Each line of the data below should be restated exactly, with images left out.

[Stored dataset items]
——

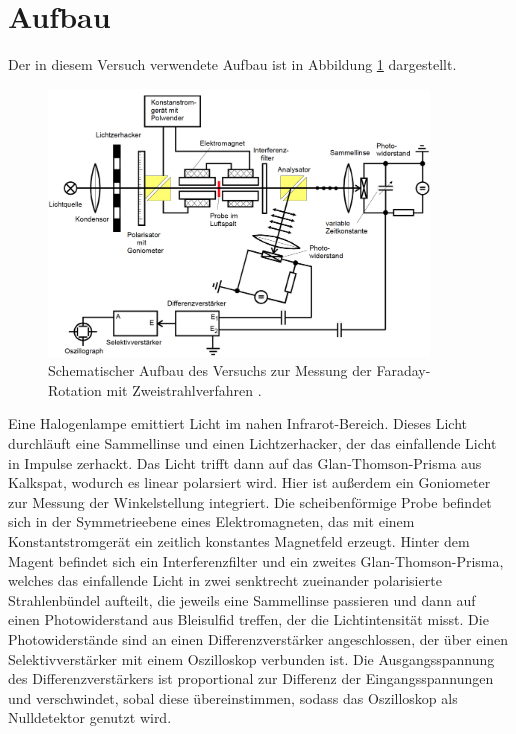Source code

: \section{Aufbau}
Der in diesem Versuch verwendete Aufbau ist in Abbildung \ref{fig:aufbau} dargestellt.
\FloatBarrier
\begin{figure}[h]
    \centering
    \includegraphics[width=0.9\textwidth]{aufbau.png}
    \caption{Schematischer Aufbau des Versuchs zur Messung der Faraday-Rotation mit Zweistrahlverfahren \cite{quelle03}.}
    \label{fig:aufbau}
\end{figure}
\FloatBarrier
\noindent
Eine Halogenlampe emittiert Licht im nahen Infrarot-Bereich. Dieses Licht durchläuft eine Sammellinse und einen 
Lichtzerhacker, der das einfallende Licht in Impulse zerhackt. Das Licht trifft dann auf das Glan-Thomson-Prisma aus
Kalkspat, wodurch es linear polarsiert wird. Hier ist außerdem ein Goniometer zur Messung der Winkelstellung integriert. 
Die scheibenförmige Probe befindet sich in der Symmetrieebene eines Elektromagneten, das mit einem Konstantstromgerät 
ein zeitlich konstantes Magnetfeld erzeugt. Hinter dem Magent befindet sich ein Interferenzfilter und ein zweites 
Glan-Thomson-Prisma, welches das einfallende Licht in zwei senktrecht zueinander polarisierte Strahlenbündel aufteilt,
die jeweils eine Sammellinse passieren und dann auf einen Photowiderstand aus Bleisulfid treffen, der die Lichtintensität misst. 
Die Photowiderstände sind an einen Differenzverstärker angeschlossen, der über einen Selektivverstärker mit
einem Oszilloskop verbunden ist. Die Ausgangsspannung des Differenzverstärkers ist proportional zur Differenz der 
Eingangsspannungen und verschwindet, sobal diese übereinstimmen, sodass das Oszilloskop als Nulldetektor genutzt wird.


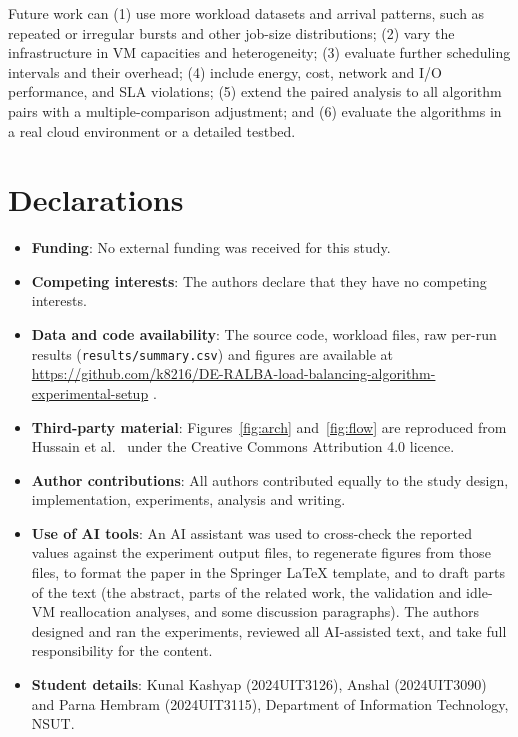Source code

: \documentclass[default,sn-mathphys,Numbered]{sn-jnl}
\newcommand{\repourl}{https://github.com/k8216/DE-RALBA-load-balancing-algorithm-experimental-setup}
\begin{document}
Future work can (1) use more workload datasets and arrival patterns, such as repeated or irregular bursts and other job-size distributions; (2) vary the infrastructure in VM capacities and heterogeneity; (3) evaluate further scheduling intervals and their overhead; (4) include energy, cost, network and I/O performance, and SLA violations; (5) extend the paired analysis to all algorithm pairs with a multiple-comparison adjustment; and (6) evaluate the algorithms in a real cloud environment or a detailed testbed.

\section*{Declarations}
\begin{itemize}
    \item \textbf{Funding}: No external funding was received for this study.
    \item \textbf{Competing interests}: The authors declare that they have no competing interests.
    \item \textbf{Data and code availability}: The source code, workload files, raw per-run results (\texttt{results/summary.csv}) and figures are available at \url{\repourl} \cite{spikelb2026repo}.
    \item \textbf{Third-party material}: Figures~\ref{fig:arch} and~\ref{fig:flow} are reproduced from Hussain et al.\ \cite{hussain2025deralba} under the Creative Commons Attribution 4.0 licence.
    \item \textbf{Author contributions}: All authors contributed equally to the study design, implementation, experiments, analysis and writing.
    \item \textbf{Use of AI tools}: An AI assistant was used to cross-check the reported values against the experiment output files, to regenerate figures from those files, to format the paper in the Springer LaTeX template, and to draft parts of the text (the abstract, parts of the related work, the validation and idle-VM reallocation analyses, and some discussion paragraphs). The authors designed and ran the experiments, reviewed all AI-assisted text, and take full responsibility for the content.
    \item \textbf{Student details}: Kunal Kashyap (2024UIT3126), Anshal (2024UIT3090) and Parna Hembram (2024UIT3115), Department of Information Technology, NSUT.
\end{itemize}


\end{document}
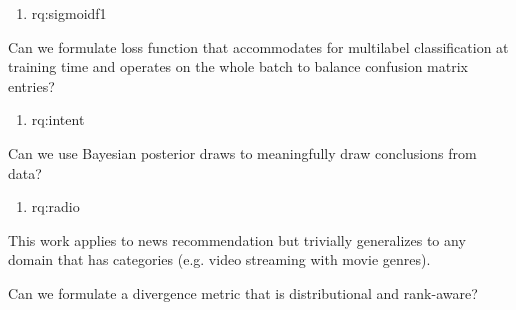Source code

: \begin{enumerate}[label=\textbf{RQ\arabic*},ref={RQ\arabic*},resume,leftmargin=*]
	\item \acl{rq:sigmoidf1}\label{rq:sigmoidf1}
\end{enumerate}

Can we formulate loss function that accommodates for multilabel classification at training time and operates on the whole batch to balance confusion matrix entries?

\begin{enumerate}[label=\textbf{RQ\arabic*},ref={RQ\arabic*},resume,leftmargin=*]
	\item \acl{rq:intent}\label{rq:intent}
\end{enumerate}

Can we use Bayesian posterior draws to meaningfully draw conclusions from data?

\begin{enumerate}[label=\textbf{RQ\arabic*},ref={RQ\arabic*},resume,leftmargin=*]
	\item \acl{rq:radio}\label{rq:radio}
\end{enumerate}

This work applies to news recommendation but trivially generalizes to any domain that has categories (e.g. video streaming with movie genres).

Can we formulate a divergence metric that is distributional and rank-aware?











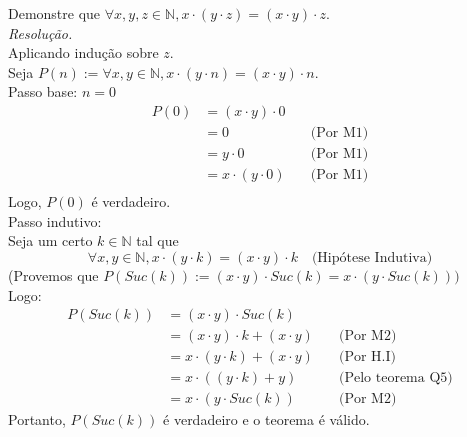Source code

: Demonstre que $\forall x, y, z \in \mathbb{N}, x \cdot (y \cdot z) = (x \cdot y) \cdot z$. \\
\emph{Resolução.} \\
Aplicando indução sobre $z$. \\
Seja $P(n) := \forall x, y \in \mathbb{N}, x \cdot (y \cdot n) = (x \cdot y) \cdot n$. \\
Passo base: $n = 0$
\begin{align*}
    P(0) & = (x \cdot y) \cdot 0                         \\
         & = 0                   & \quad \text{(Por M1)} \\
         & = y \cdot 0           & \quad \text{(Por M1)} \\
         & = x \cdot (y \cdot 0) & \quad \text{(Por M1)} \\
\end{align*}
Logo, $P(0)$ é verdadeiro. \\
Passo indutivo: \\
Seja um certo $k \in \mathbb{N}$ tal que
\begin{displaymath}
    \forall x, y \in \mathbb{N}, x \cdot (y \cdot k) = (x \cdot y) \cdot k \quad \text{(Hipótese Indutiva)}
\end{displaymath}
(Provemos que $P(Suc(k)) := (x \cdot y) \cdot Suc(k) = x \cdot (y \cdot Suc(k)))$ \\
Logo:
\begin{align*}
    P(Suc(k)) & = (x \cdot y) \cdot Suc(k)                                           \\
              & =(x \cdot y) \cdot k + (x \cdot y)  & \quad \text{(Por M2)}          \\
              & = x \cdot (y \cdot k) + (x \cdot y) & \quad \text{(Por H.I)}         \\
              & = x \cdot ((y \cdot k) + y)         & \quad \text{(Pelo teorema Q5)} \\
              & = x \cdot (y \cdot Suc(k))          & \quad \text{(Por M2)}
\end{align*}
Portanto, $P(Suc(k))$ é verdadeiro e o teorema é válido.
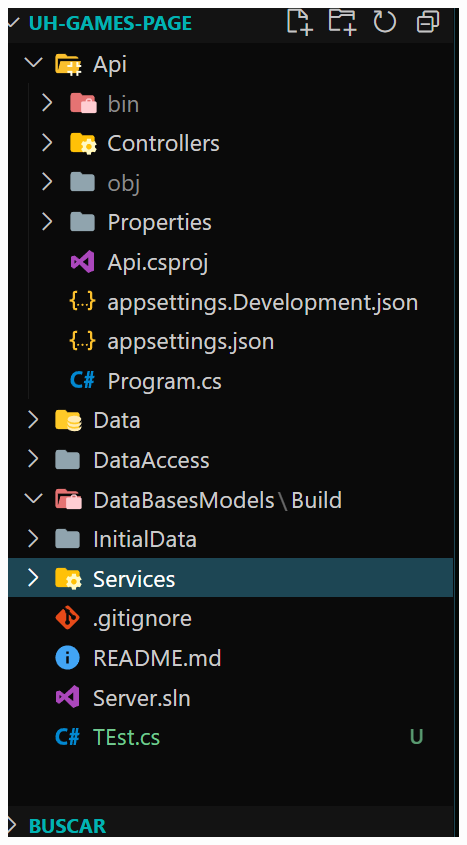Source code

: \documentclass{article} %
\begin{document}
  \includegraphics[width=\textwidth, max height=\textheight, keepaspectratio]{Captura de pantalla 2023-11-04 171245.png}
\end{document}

——

- _ANSWER FOR THE TASK_
Source code

: \section{Aufbau}
Der in diesem Versuch verwendete Aufbau ist in Abbildung \ref{fig:aufbau} dargestellt.
\FloatBarrier
\begin{figure}[h]
    \centering
    \includegraphics[width=0.9\textwidth]{aufbau.png}
    \caption{Schematischer Aufbau des Versuchs zur Messung der Faraday-Rotation mit Zweistrahlverfahren \cite{quelle03}.}
    \label{fig:aufbau}
\end{figure}
\FloatBarrier
\noindent
Eine Halogenlampe emittiert Licht im nahen Infrarot-Bereich. Dieses Licht durchläuft eine Sammellinse und einen 
Lichtzerhacker, der das einfallende Licht in Impulse zerhackt. Das Licht trifft dann auf das Glan-Thomson-Prisma aus
Kalkspat, wodurch es linear polarsiert wird. Hier ist außerdem ein Goniometer zur Messung der Winkelstellung integriert. 
Die scheibenförmige Probe befindet sich in der Symmetrieebene eines Elektromagneten, das mit einem Konstantstromgerät 
ein zeitlich konstantes Magnetfeld erzeugt. Hinter dem Magent befindet sich ein Interferenzfilter und ein zweites 
Glan-Thomson-Prisma, welches das einfallende Licht in zwei senktrecht zueinander polarisierte Strahlenbündel aufteilt,
die jeweils eine Sammellinse passieren und dann auf einen Photowiderstand aus Bleisulfid treffen, der die Lichtintensität misst. 
Die Photowiderstände sind an einen Differenzverstärker angeschlossen, der über einen Selektivverstärker mit
einem Oszilloskop verbunden ist. Die Ausgangsspannung des Differenzverstärkers ist proportional zur Differenz der 
Eingangsspannungen und verschwindet, sobal diese übereinstimmen, sodass das Oszilloskop als Nulldetektor genutzt wird.


Source code

: \documentclass[default,sn-mathphys,Numbered]{sn-jnl}
\newcommand{\repourl}{https://github.com/k8216/DE-RALBA-load-balancing-algorithm-experimental-setup}
\begin{document}
Future work can (1) use more workload datasets and arrival patterns, such as repeated or irregular bursts and other job-size distributions; (2) vary the infrastructure in VM capacities and heterogeneity; (3) evaluate further scheduling intervals and their overhead; (4) include energy, cost, network and I/O performance, and SLA violations; (5) extend the paired analysis to all algorithm pairs with a multiple-comparison adjustment; and (6) evaluate the algorithms in a real cloud environment or a detailed testbed.

\section*{Declarations}
\begin{itemize}
    \item \textbf{Funding}: No external funding was received for this study.
    \item \textbf{Competing interests}: The authors declare that they have no competing interests.
    \item \textbf{Data and code availability}: The source code, workload files, raw per-run results (\texttt{results/summary.csv}) and figures are available at \url{\repourl} \cite{spikelb2026repo}.
    \item \textbf{Third-party material}: Figures~\ref{fig:arch} and~\ref{fig:flow} are reproduced from Hussain et al.\ \cite{hussain2025deralba} under the Creative Commons Attribution 4.0 licence.
    \item \textbf{Author contributions}: All authors contributed equally to the study design, implementation, experiments, analysis and writing.
    \item \textbf{Use of AI tools}: An AI assistant was used to cross-check the reported values against the experiment output files, to regenerate figures from those files, to format the paper in the Springer LaTeX template, and to draft parts of the text (the abstract, parts of the related work, the validation and idle-VM reallocation analyses, and some discussion paragraphs). The authors designed and ran the experiments, reviewed all AI-assisted text, and take full responsibility for the content.
    \item \textbf{Student details}: Kunal Kashyap (2024UIT3126), Anshal (2024UIT3090) and Parna Hembram (2024UIT3115), Department of Information Technology, NSUT.
\end{itemize}


\end{document}
Source code

: \begin{enumerate}[label=\textbf{RQ\arabic*},ref={RQ\arabic*},resume,leftmargin=*]
	\item \acl{rq:sigmoidf1}\label{rq:sigmoidf1}
\end{enumerate}

Can we formulate loss function that accommodates for multilabel classification at training time and operates on the whole batch to balance confusion matrix entries?

\begin{enumerate}[label=\textbf{RQ\arabic*},ref={RQ\arabic*},resume,leftmargin=*]
	\item \acl{rq:intent}\label{rq:intent}
\end{enumerate}

Can we use Bayesian posterior draws to meaningfully draw conclusions from data?

\begin{enumerate}[label=\textbf{RQ\arabic*},ref={RQ\arabic*},resume,leftmargin=*]
	\item \acl{rq:radio}\label{rq:radio}
\end{enumerate}

This work applies to news recommendation but trivially generalizes to any domain that has categories (e.g. video streaming with movie genres).

Can we formulate a divergence metric that is distributional and rank-aware?











Source code

: Demonstre que $\forall x, y, z \in \mathbb{N}, x \cdot (y \cdot z) = (x \cdot y) \cdot z$. \\
\emph{Resolução.} \\
Aplicando indução sobre $z$. \\
Seja $P(n) := \forall x, y \in \mathbb{N}, x \cdot (y \cdot n) = (x \cdot y) \cdot n$. \\
Passo base: $n = 0$
\begin{align*}
    P(0) & = (x \cdot y) \cdot 0                         \\
         & = 0                   & \quad \text{(Por M1)} \\
         & = y \cdot 0           & \quad \text{(Por M1)} \\
         & = x \cdot (y \cdot 0) & \quad \text{(Por M1)} \\
\end{align*}
Logo, $P(0)$ é verdadeiro. \\
Passo indutivo: \\
Seja um certo $k \in \mathbb{N}$ tal que
\begin{displaymath}
    \forall x, y \in \mathbb{N}, x \cdot (y \cdot k) = (x \cdot y) \cdot k \quad \text{(Hipótese Indutiva)}
\end{displaymath}
(Provemos que $P(Suc(k)) := (x \cdot y) \cdot Suc(k) = x \cdot (y \cdot Suc(k)))$ \\
Logo:
\begin{align*}
    P(Suc(k)) & = (x \cdot y) \cdot Suc(k)                                           \\
              & =(x \cdot y) \cdot k + (x \cdot y)  & \quad \text{(Por M2)}          \\
              & = x \cdot (y \cdot k) + (x \cdot y) & \quad \text{(Por H.I)}         \\
              & = x \cdot ((y \cdot k) + y)         & \quad \text{(Pelo teorema Q5)} \\
              & = x \cdot (y \cdot Suc(k))          & \quad \text{(Por M2)}
\end{align*}
Portanto, $P(Suc(k))$ é verdadeiro e o teorema é válido.
Source code

: \documentclass{article} %
\begin{document}
  \includegraphics[width=\textwidth, max height=\textheight, keepaspectratio]{Captura de pantalla 2023-11-04 171245.png}
\end{document}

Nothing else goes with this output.